As on March, there were 40,866 cases pending in the tribunals involving an outstanding amount of ₹ 1.41 trillion.
Implementation of electronic governance in DRTs would have helped banks, defendants and recovery officers by automating all processes and procedures and expediting the recovery process of public money, the government had said in an answer to a question in Parliament in March.
It would have ensured applicants and defendants got hassle-free access to information, made it easier for banks and financial institutions to track case-related information and helped recovery officers enforce orders. DRTs would also be able to efficiently manage case records and improve the efficiency of their services through this computerization.
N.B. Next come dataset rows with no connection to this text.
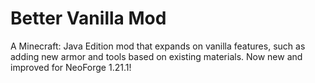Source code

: Better Vanilla Mod
==================

A Minecraft: Java Edition mod that expands on vanilla features, such as adding new armor and tools based on existing materials. Now new and improved for NeoForge 1.21.1!
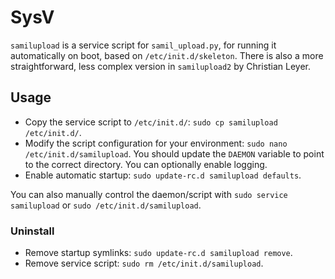 # SysV

`samilupload` is a service script for `samil_upload.py`, for running it
automatically on boot, based on `/etc/init.d/skeleton`. There is also a more
straightforward, less complex version in `samilupload2` by
Christian Leyer.

## Usage

* Copy the service script to `/etc/init.d/`: `sudo cp samilupload /etc/init.d/`.
* Modify the script configuration for your environment: `sudo nano /etc/init.d/samilupload`.
You should update the `DAEMON` variable to point to the correct directory. You
can optionally enable logging.
* Enable automatic startup: `sudo update-rc.d samilupload defaults`.

You can also manually control the daemon/script with `sudo service samilupload`
or `sudo /etc/init.d/samilupload`.

### Uninstall

* Remove startup symlinks: `sudo update-rc.d samilupload remove`.
* Remove service script: `sudo rm /etc/init.d/samilupload`.
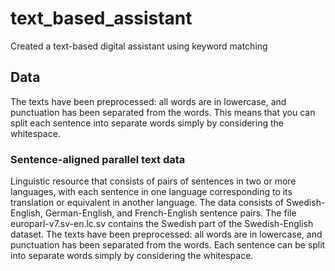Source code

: # text_based_assistant
Created a text-based digital assistant using keyword matching

## Data
The texts have been preprocessed: all words are in lowercase, and punctuation has been separated from the words. This means that you can split each sentence into separate words simply by considering the whitespace.

### Sentence-aligned parallel text data
Linguistic resource that consists of pairs of sentences in two or more languages, with each sentence in one language corresponding to its translation or equivalent in another language. The data consists of Swedish-English, German-English, and French-English sentence pairs. The file europarl-v7.sv-en.lc.sv contains the Swedish part of the Swedish-English dataset. The texts have been preprocessed: all words are in lowercase, and punctuation has been separated from the words. Each sentence can be split into separate words simply by considering the whitespace.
“The approximate cost of this plan is around ₹ 200 crore. The question being discussed is whether this will solve the problems plaguing the DRTs," said one of the people mentioned above.
“DRT should look at appointing judges first before taking up computerization, etc. In key areas, there are no judges in DRT. They are also understaffed and frequently banks send their legal officers on deputation to DRT," said the chairman of a state-run bank. “Yes, with computerization, things should have improved provided there were judges to pass a speedy judgement."
Banks can take recourse to DRTs to recover any asset of a borrower, irrespective of whether they are pledged with the bank or not. This is in contrast to recovery under the Securitisation and Reconstruction of Financial Assets and Enforcement of Security Interest (Sarfaesi) Act, where only assets that are mortgaged with the banks can be recovered.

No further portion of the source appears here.